After outcry, Kotek delays tax plan (until after election?)


Taxpayers Association of Oregon

OregonWatchdog.com

Last week we were the first to report that Oregon Governor Tina Kotek’s affordable housing task force, called Governor’s Housing Production Council, included 20 pages of recommendations which involved five different tax suggestions as seen below:

The tax suggestions were an income tax increase, a new payroll tax, a new retail sales tax, a property tax increase and a doubling of the gas tax.

Since these tax suggestions were released weeks before the super-short February Special Legislative Session, we asked people last week to call their lawmakers.   Thank you for those that did!

Now Governor Kotek has come out to delay any tax talk. A Willamette Week headline writes “No new taxes for housing in 2024.The governor’s Housing Production Advisory Council presents ideas to increase revenue, but Kotek pumps the brakes.”

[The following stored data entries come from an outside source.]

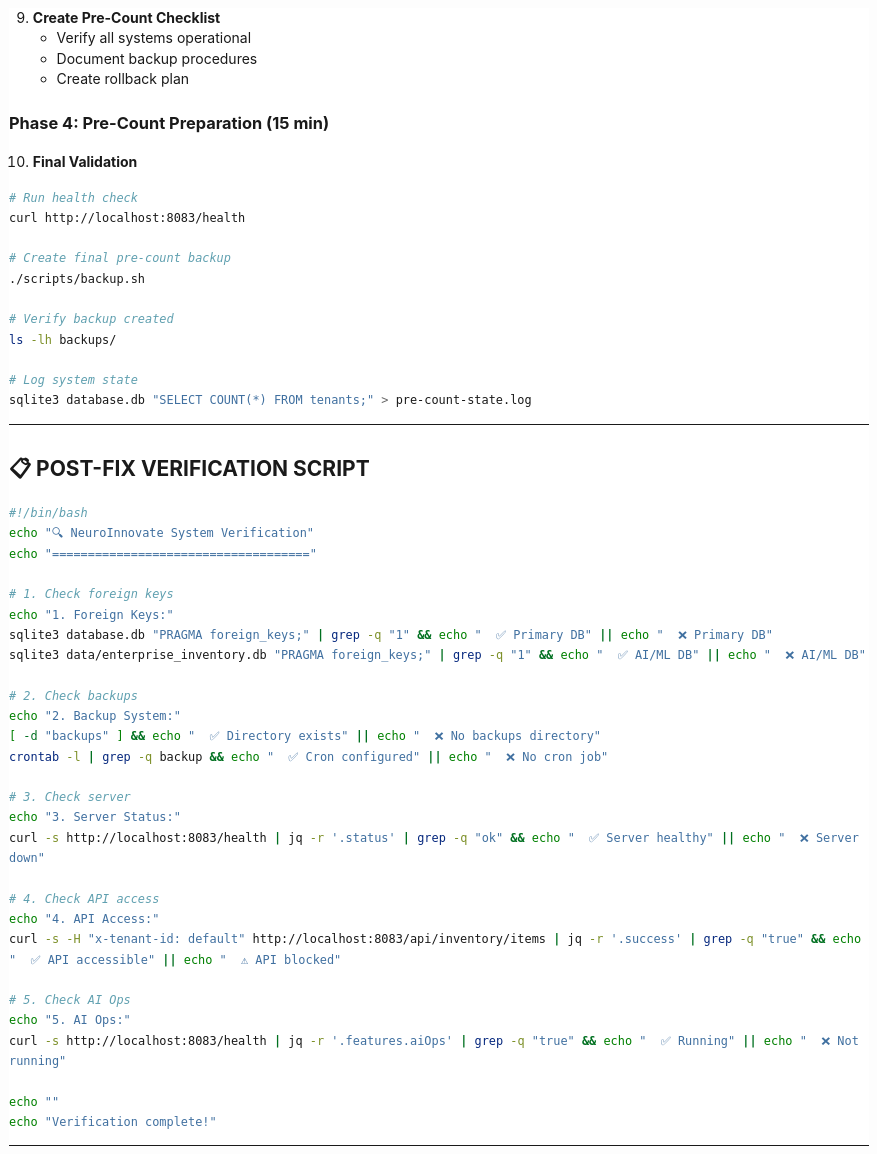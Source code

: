 9. **Create Pre-Count Checklist**
   - Verify all systems operational
   - Document backup procedures
   - Create rollback plan

### Phase 4: Pre-Count Preparation (15 min)

10. **Final Validation**
```bash
# Run health check
curl http://localhost:8083/health

# Create final pre-count backup
./scripts/backup.sh

# Verify backup created
ls -lh backups/

# Log system state
sqlite3 database.db "SELECT COUNT(*) FROM tenants;" > pre-count-state.log
```

---

## 📋 POST-FIX VERIFICATION SCRIPT

```bash
#!/bin/bash
echo "🔍 NeuroInnovate System Verification"
echo "===================================="

# 1. Check foreign keys
echo "1. Foreign Keys:"
sqlite3 database.db "PRAGMA foreign_keys;" | grep -q "1" && echo "  ✅ Primary DB" || echo "  ❌ Primary DB"
sqlite3 data/enterprise_inventory.db "PRAGMA foreign_keys;" | grep -q "1" && echo "  ✅ AI/ML DB" || echo "  ❌ AI/ML DB"

# 2. Check backups
echo "2. Backup System:"
[ -d "backups" ] && echo "  ✅ Directory exists" || echo "  ❌ No backups directory"
crontab -l | grep -q backup && echo "  ✅ Cron configured" || echo "  ❌ No cron job"

# 3. Check server
echo "3. Server Status:"
curl -s http://localhost:8083/health | jq -r '.status' | grep -q "ok" && echo "  ✅ Server healthy" || echo "  ❌ Server down"

# 4. Check API access
echo "4. API Access:"
curl -s -H "x-tenant-id: default" http://localhost:8083/api/inventory/items | jq -r '.success' | grep -q "true" && echo "  ✅ API accessible" || echo "  ⚠️ API blocked"

# 5. Check AI Ops
echo "5. AI Ops:"
curl -s http://localhost:8083/health | jq -r '.features.aiOps' | grep -q "true" && echo "  ✅ Running" || echo "  ❌ Not running"

echo ""
echo "Verification complete!"
```

---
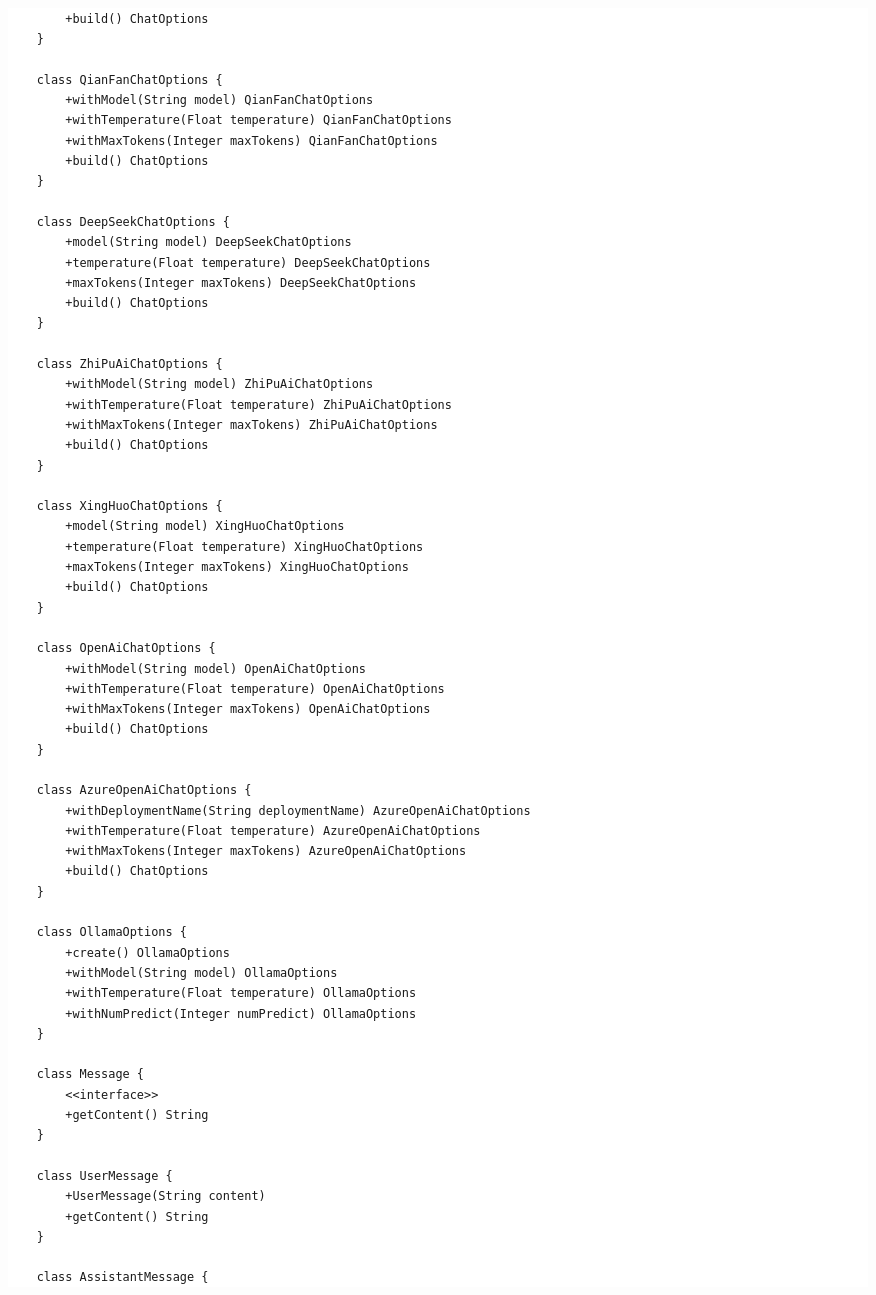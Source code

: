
 ```mermaid
        +build() ChatOptions
    }

    class QianFanChatOptions {
        +withModel(String model) QianFanChatOptions
        +withTemperature(Float temperature) QianFanChatOptions
        +withMaxTokens(Integer maxTokens) QianFanChatOptions
        +build() ChatOptions
    }

    class DeepSeekChatOptions {
        +model(String model) DeepSeekChatOptions
        +temperature(Float temperature) DeepSeekChatOptions
        +maxTokens(Integer maxTokens) DeepSeekChatOptions
        +build() ChatOptions
    }

    class ZhiPuAiChatOptions {
        +withModel(String model) ZhiPuAiChatOptions
        +withTemperature(Float temperature) ZhiPuAiChatOptions
        +withMaxTokens(Integer maxTokens) ZhiPuAiChatOptions
        +build() ChatOptions
    }

    class XingHuoChatOptions {
        +model(String model) XingHuoChatOptions
        +temperature(Float temperature) XingHuoChatOptions
        +maxTokens(Integer maxTokens) XingHuoChatOptions
        +build() ChatOptions
    }

    class OpenAiChatOptions {
        +withModel(String model) OpenAiChatOptions
        +withTemperature(Float temperature) OpenAiChatOptions
        +withMaxTokens(Integer maxTokens) OpenAiChatOptions
        +build() ChatOptions
    }

    class AzureOpenAiChatOptions {
        +withDeploymentName(String deploymentName) AzureOpenAiChatOptions
        +withTemperature(Float temperature) AzureOpenAiChatOptions
        +withMaxTokens(Integer maxTokens) AzureOpenAiChatOptions
        +build() ChatOptions
    }

    class OllamaOptions {
        +create() OllamaOptions
        +withModel(String model) OllamaOptions
        +withTemperature(Float temperature) OllamaOptions
        +withNumPredict(Integer numPredict) OllamaOptions
    }

    class Message {
        <<interface>>
        +getContent() String
    }

    class UserMessage {
        +UserMessage(String content)
        +getContent() String
    }

    class AssistantMessage {
```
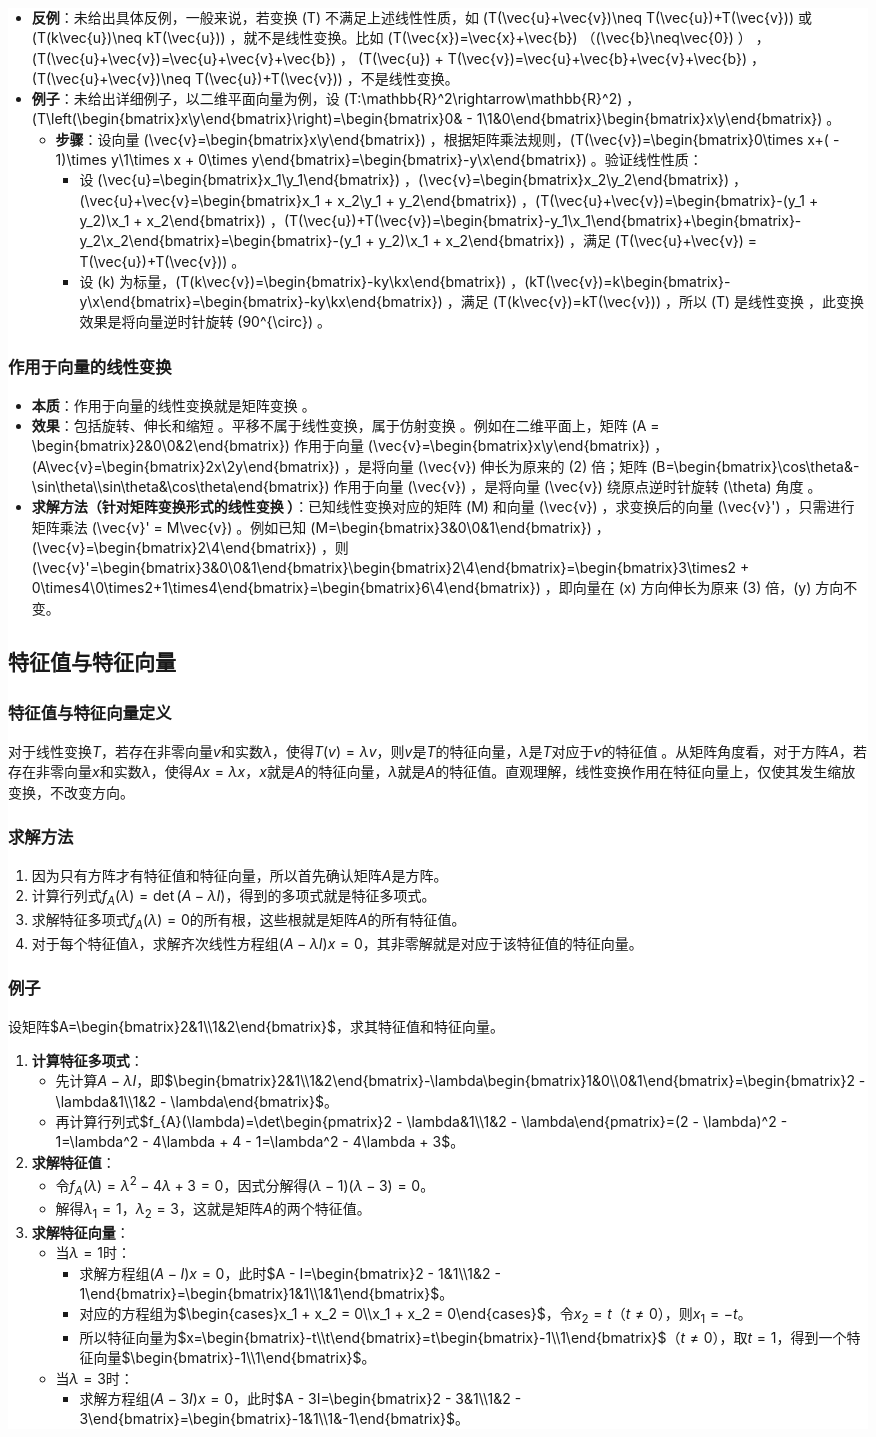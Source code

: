  - **反例**：未给出具体反例，一般来说，若变换 \(T\) 不满足上述线性性质，如 \(T(\vec{u}+\vec{v})\neq T(\vec{u})+T(\vec{v})\) 或 \(T(k\vec{u})\neq kT(\vec{u})\) ，就不是线性变换。比如 \(T(\vec{x})=\vec{x}+\vec{b}\) （\(\vec{b}\neq\vec{0}\) ） ， \(T(\vec{u}+\vec{v})=\vec{u}+\vec{v}+\vec{b}\) ， \(T(\vec{u}) + T(\vec{v})=\vec{u}+\vec{b}+\vec{v}+\vec{b}\) ， \(T(\vec{u}+\vec{v})\neq T(\vec{u})+T(\vec{v})\) ，不是线性变换。
 - **例子**：未给出详细例子，以二维平面向量为例，设 \(T:\mathbb{R}^2\rightarrow\mathbb{R}^2\) ， \(T\left(\begin{bmatrix}x\\y\end{bmatrix}\right)=\begin{bmatrix}0& - 1\\1&0\end{bmatrix}\begin{bmatrix}x\\y\end{bmatrix}\) 。
    - **步骤**：设向量 \(\vec{v}=\begin{bmatrix}x\\y\end{bmatrix}\) ，根据矩阵乘法规则，\(T(\vec{v})=\begin{bmatrix}0\times x+( - 1)\times y\\1\times x + 0\times y\end{bmatrix}=\begin{bmatrix}-y\\x\end{bmatrix}\) 。验证线性性质：
        - 设 \(\vec{u}=\begin{bmatrix}x_1\\y_1\end{bmatrix}\) ，\(\vec{v}=\begin{bmatrix}x_2\\y_2\end{bmatrix}\) ，\(\vec{u}+\vec{v}=\begin{bmatrix}x_1 + x_2\\y_1 + y_2\end{bmatrix}\) ，\(T(\vec{u}+\vec{v})=\begin{bmatrix}-(y_1 + y_2)\\x_1 + x_2\end{bmatrix}\) ，\(T(\vec{u})+T(\vec{v})=\begin{bmatrix}-y_1\\x_1\end{bmatrix}+\begin{bmatrix}-y_2\\x_2\end{bmatrix}=\begin{bmatrix}-(y_1 + y_2)\\x_1 + x_2\end{bmatrix}\) ，满足 \(T(\vec{u}+\vec{v}) = T(\vec{u})+T(\vec{v})\) 。
        - 设 \(k\) 为标量，\(T(k\vec{v})=\begin{bmatrix}-ky\\kx\end{bmatrix}\) ，\(kT(\vec{v})=k\begin{bmatrix}-y\\x\end{bmatrix}=\begin{bmatrix}-ky\\kx\end{bmatrix}\) ，满足 \(T(k\vec{v})=kT(\vec{v})\) ，所以 \(T\) 是线性变换 ，此变换效果是将向量逆时针旋转 \(90^{\circ}\) 。 

### 作用于向量的线性变换
 - **本质**：作用于向量的线性变换就是矩阵变换 。
 - **效果**：包括旋转、伸长和缩短 。平移不属于线性变换，属于仿射变换 。例如在二维平面上，矩阵 \(A = \begin{bmatrix}2&0\\0&2\end{bmatrix}\) 作用于向量 \(\vec{v}=\begin{bmatrix}x\\y\end{bmatrix}\) ，\(A\vec{v}=\begin{bmatrix}2x\\2y\end{bmatrix}\) ，是将向量 \(\vec{v}\) 伸长为原来的 \(2\) 倍；矩阵 \(B=\begin{bmatrix}\cos\theta&-\sin\theta\\\sin\theta&\cos\theta\end{bmatrix}\) 作用于向量 \(\vec{v}\) ，是将向量 \(\vec{v}\) 绕原点逆时针旋转 \(\theta\) 角度 。
 - **求解方法（针对矩阵变换形式的线性变换 ）**：已知线性变换对应的矩阵 \(M\) 和向量 \(\vec{v}\) ，求变换后的向量 \(\vec{v}'\) ，只需进行矩阵乘法 \(\vec{v}' = M\vec{v}\) 。例如已知 \(M=\begin{bmatrix}3&0\\0&1\end{bmatrix}\) ，\(\vec{v}=\begin{bmatrix}2\\4\end{bmatrix}\) ，则 \(\vec{v}'=\begin{bmatrix}3&0\\0&1\end{bmatrix}\begin{bmatrix}2\\4\end{bmatrix}=\begin{bmatrix}3\times2 + 0\times4\\0\times2+1\times4\end{bmatrix}=\begin{bmatrix}6\\4\end{bmatrix}\) ，即向量在 \(x\) 方向伸长为原来 \(3\) 倍，\(y\) 方向不变。 
## 特征值与特征向量
### 特征值与特征向量定义
对于线性变换$T$，若存在非零向量$v$和实数$\lambda$，使得$T(v)=\lambda v$，则$v$是$T$的特征向量，$\lambda$是$T$对应于$v$的特征值 。从矩阵角度看，对于方阵$A$，若存在非零向量$x$和实数$\lambda$，使得$Ax = \lambda x$，$x$就是$A$的特征向量，$\lambda$就是$A$的特征值。直观理解，线性变换作用在特征向量上，仅使其发生缩放变换，不改变方向。

### 求解方法
1. 因为只有方阵才有特征值和特征向量，所以首先确认矩阵$A$是方阵。
2. 计算行列式$f_{A}(\lambda)=\det(A - \lambda I)$，得到的多项式就是特征多项式。
3. 求解特征多项式$f_{A}(\lambda)=0$的所有根，这些根就是矩阵$A$的所有特征值。
4. 对于每个特征值$\lambda$，求解齐次线性方程组$(A - \lambda I)x = 0$，其非零解就是对应于该特征值的特征向量。

### 例子
设矩阵$A=\begin{bmatrix}2&1\\1&2\end{bmatrix}$，求其特征值和特征向量。
1. **计算特征多项式**：
    - 先计算$A-\lambda I$，即$\begin{bmatrix}2&1\\1&2\end{bmatrix}-\lambda\begin{bmatrix}1&0\\0&1\end{bmatrix}=\begin{bmatrix}2 - \lambda&1\\1&2 - \lambda\end{bmatrix}$。
    - 再计算行列式$f_{A}(\lambda)=\det\begin{pmatrix}2 - \lambda&1\\1&2 - \lambda\end{pmatrix}=(2 - \lambda)^2 - 1=\lambda^2 - 4\lambda + 4 - 1=\lambda^2 - 4\lambda + 3$。
2. **求解特征值**：
    - 令$f_{A}(\lambda)=\lambda^2 - 4\lambda + 3 = 0$，因式分解得$(\lambda - 1)(\lambda - 3)=0$。
    - 解得$\lambda_1 = 1$，$\lambda_2 = 3$，这就是矩阵$A$的两个特征值。
3. **求解特征向量**：
    - 当$\lambda = 1$时：
        - 求解方程组$(A - I)x = 0$，此时$A - I=\begin{bmatrix}2 - 1&1\\1&2 - 1\end{bmatrix}=\begin{bmatrix}1&1\\1&1\end{bmatrix}$。
        - 对应的方程组为$\begin{cases}x_1 + x_2 = 0\\x_1 + x_2 = 0\end{cases}$，令$x_2 = t$（$t\neq0$），则$x_1 = -t$。
        - 所以特征向量为$x=\begin{bmatrix}-t\\t\end{bmatrix}=t\begin{bmatrix}-1\\1\end{bmatrix}$（$t\neq0$），取$t = 1$，得到一个特征向量$\begin{bmatrix}-1\\1\end{bmatrix}$。
    - 当$\lambda = 3$时：
        - 求解方程组$(A - 3I)x = 0$，此时$A - 3I=\begin{bmatrix}2 - 3&1\\1&2 - 3\end{bmatrix}=\begin{bmatrix}-1&1\\1&-1\end{bmatrix}$。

This means Kotek will not be pushing for taxes in February, but may do it in 2025 , after the all-important Presidential election.

Here is the problem.

#1. The task force is made up of lawmakers and political leaders, and they may indeed recommend new taxes from their list of tax suggestions during the February Legislative Special Session.

#2. Governor Kotek is planning to fund $600 million this February Session on her affordable housing priorities.   This means Kotek may try to spend/commit the money in 2023, but find ways to pay for it later in 2024.  Kotek wants to expand more free tax cash for renter hand-out programs, and if she does, who will surprised if the program explodes in the amount of people who want the free money.   It may start out at $40 million, but then the State finds itself needing to pay $80 million in demands.  Then Kotek can declare a renters’ crisis, and demand a tax increase to pay for the obligation her plan created.

This is is why it was so important that taxpayers spoke their mind last week.  We won’t wait for tax surprises at the last minute.  We won’t wait for budget gimmicks that put taxpayers in debt.